The owner of the airplane reported that the pilot was hired to give him a bi-annual flight review in his newly acquired airplane. The pilot had test flown the airplane two days prior to the accident, but it was too hot to have two people in the airplane, so it was decided to conduct the review a few days later.

After a detailed preflight inspection the pilot intended to do some pattern work prior to the review, flying the aircraft from the right seat by himself. The pilot completed a run up and started took off from runway 15, with a slight quartering head wind out of 200 degrees at 6-7 knots. The owner observed the airplane just beyond the end of the airstrip in the initial climb and ascending slowly. The airplane turned toward a left crosswind to enter the pattern downwind for runway 15. The owner stated that time the airplane would have been encountering a quartering tailwind. He then observed the airplane loosing lift on the left wing and the right wing tipped upward at the same time, quickly loosing altitude, with full engine power. The airplane then impacted the ground, skidded about 49 yards on the grass on a heading of approximately 350 degrees. The owner immediately jumped into his car and drove to the wreckage. The pilot was coherent, indicated that he could not feel his legs. Emergency responders and local authorities arrived and extracted the pilot out of the wreckage and transported him to a hospital.

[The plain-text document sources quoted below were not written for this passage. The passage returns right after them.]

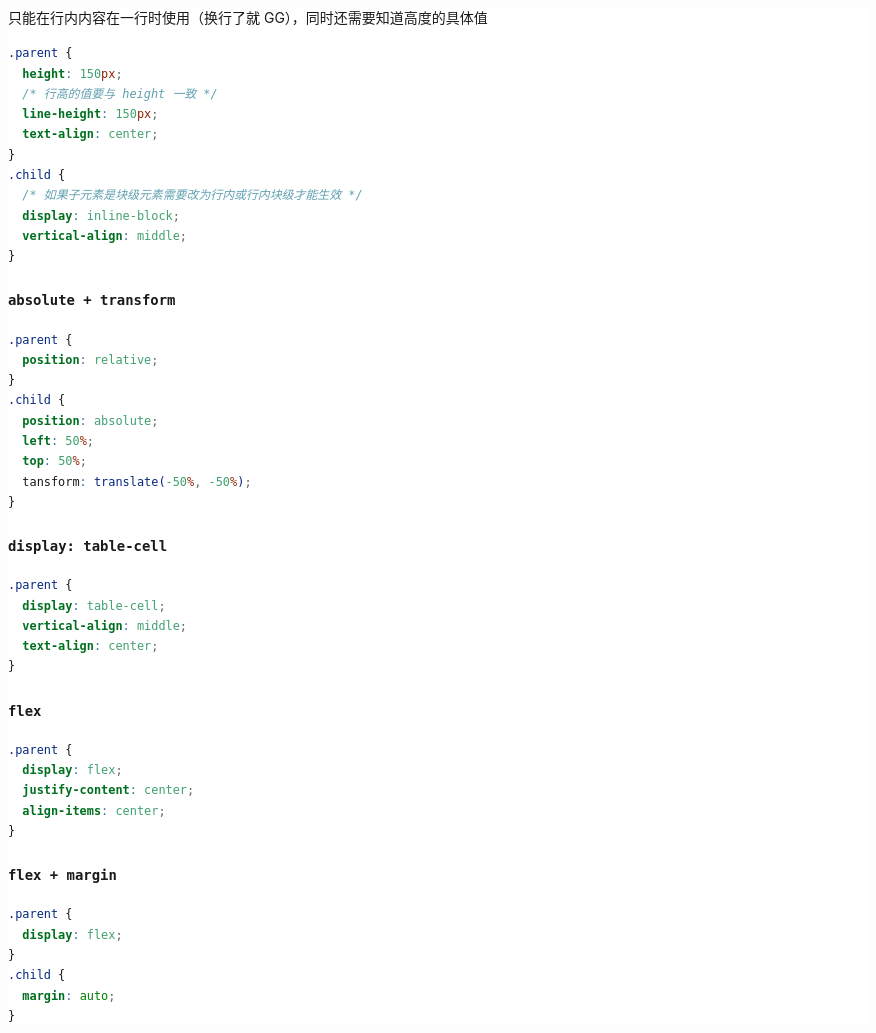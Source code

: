 只能在行内内容在一行时使用（换行了就 GG），同时还需要知道高度的具体值

```css
.parent {
  height: 150px;
  /* 行高的值要与 height 一致 */
  line-height: 150px;
  text-align: center;
}
.child {
  /* 如果子元素是块级元素需要改为行内或行内块级才能生效 */
  display: inline-block;
  vertical-align: middle;
}
```

### `absolute + transform`

```css
.parent {
  position: relative;
}
.child {
  position: absolute;
  left: 50%;
  top: 50%;
  tansform: translate(-50%, -50%);
}
```

### `display: table-cell`

```css
.parent {
  display: table-cell;
  vertical-align: middle;
  text-align: center;
}
```

### `flex`

```css
.parent {
  display: flex;
  justify-content: center;
  align-items: center;
}
```

### `flex + margin`

```css
.parent {
  display: flex;
}
.child {
  margin: auto;
}
```
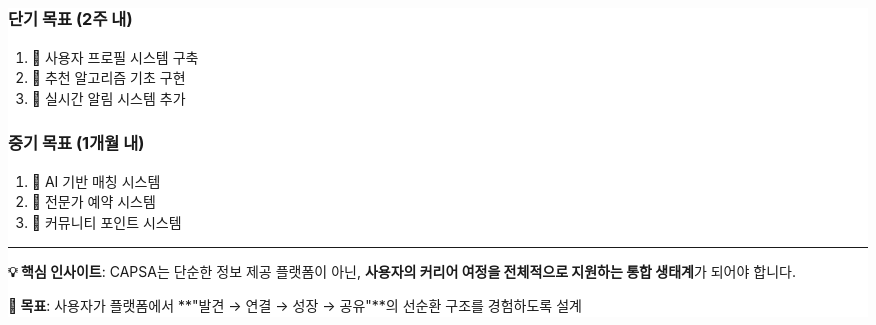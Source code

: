 ### **단기 목표 (2주 내)**
1. 🎯 사용자 프로필 시스템 구축
2. 🎯 추천 알고리즘 기초 구현
3. 🎯 실시간 알림 시스템 추가

### **중기 목표 (1개월 내)**
1. 🚀 AI 기반 매칭 시스템
2. 🚀 전문가 예약 시스템
3. 🚀 커뮤니티 포인트 시스템

---

**💡 핵심 인사이트**: CAPSA는 단순한 정보 제공 플랫폼이 아닌, **사용자의 커리어 여정을 전체적으로 지원하는 통합 생태계**가 되어야 합니다.

**🎯 목표**: 사용자가 플랫폼에서 **"발견 → 연결 → 성장 → 공유"**의 선순환 구조를 경험하도록 설계
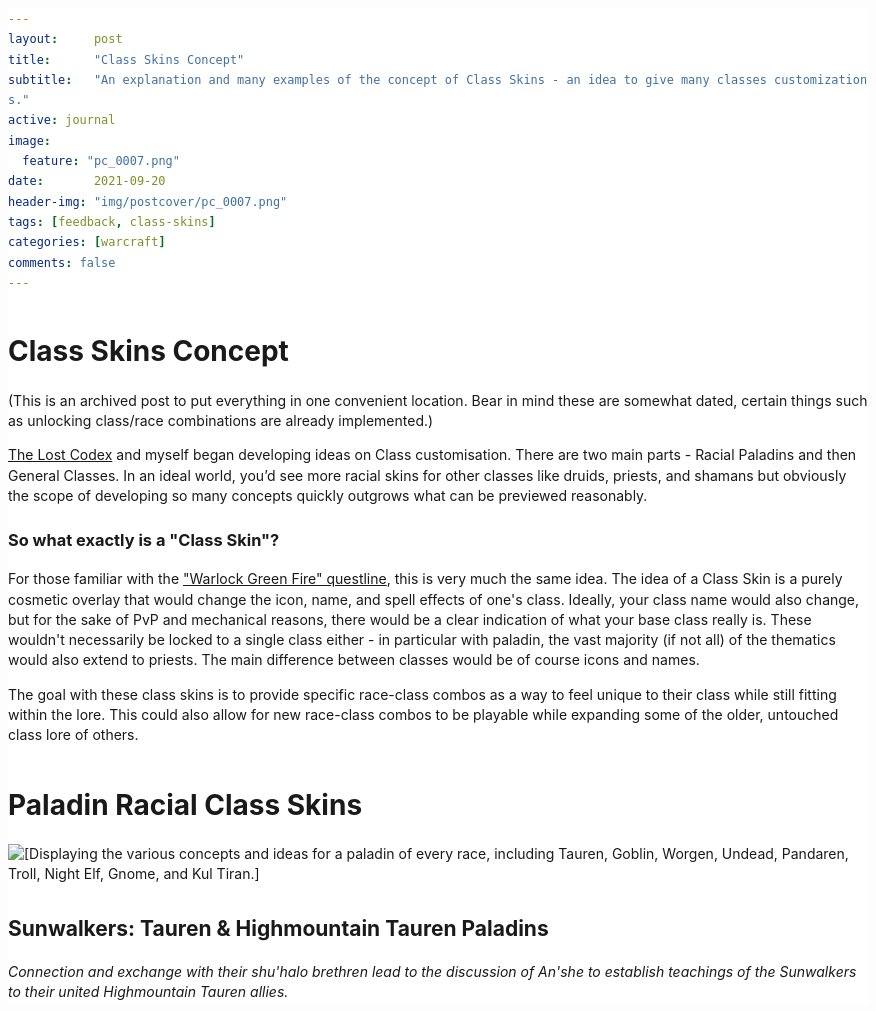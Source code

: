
 ```yaml
---
layout:     post
title:      "Class Skins Concept"
subtitle:   "An explanation and many examples of the concept of Class Skins - an idea to give many classes customizations."
active: journal
image:
  feature: "pc_0007.png"
date:       2021-09-20
header-img: "img/postcover/pc_0007.png"
tags: [feedback, class-skins]
categories: [warcraft]
comments: false
---
```


# Class Skins Concept

(This is an archived post to put everything in one convenient location. Bear in mind these are somewhat dated, certain things such as unlocking class/race combinations are already implemented.)

[The Lost Codex](https://www.youtube.com/c/TheLostCodex/about) and myself began developing ideas on Class customisation. There are two main parts - Racial Paladins and then General Classes. In an ideal world, you’d see more racial skins for other classes like druids, priests, and shamans but obviously the scope of developing so many concepts quickly outgrows what can be previewed reasonably.


### So what exactly is a "Class Skin"?

For those familiar with the ["Warlock Green Fire" questline](https://warcraft-secrets.com/guides/warlock-green-fire), this is very much the same idea. The idea of a Class Skin is a purely cosmetic overlay that would change the icon, name, and spell effects of one's class. Ideally, your class name would also change, but for the sake of PvP and mechanical reasons, there would be a clear indication of what your base class really is. These wouldn't necessarily be locked to a single class either - in particular with paladin, the vast majority (if not all) of the thematics would also extend to priests. The main difference between classes would be of course icons and names. 

The goal with these class skins is to provide specific race-class combos as a way to feel unique to their class while still fitting within the lore. This could also allow for new race-class combos to be playable while expanding some of the older, untouched class lore of others.


# Paladin Racial Class Skins

<img loading="lazy" src="https://kbt.thebottom.net/upload/2024/10/16/20241016230808-1ced6feb.jpg" alt="[Displaying the various concepts and ideas for a paladin of every race, including Tauren, Goblin, Worgen, Undead, Pandaren, Troll, Night Elf, Gnome, and Kul Tiran.]"/> 


## Sunwalkers: Tauren & Highmountain Tauren Paladins

_Connection and exchange with their shu'halo brethren lead to the discussion of An'she to establish teachings of the Sunwalkers to their united Highmountain Tauren allies._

After the accident, the pilot stated that he was conducting a test flight of the airplane prior to taking the owner on a planned training bi-annual flight review. He said that just after the airplane cleared the ground, he began a climb and turned toward a downwind position. The airplane then suddenly began to stall. After adding power, the pilot started to recover, but the altitude was too low to complete the recovery. The airplane then impacted the ground.

An FAA inspector who examined the airplane wreckage after the accident, reported that he did not find any anomalies with the engine, airframe, or flight controls. According to FAA records, the pilot held valid commercial and flight instructor certificates, with a total time of 2,300 flight hours. The pilot had about 1.5 total hours in the accident airplane.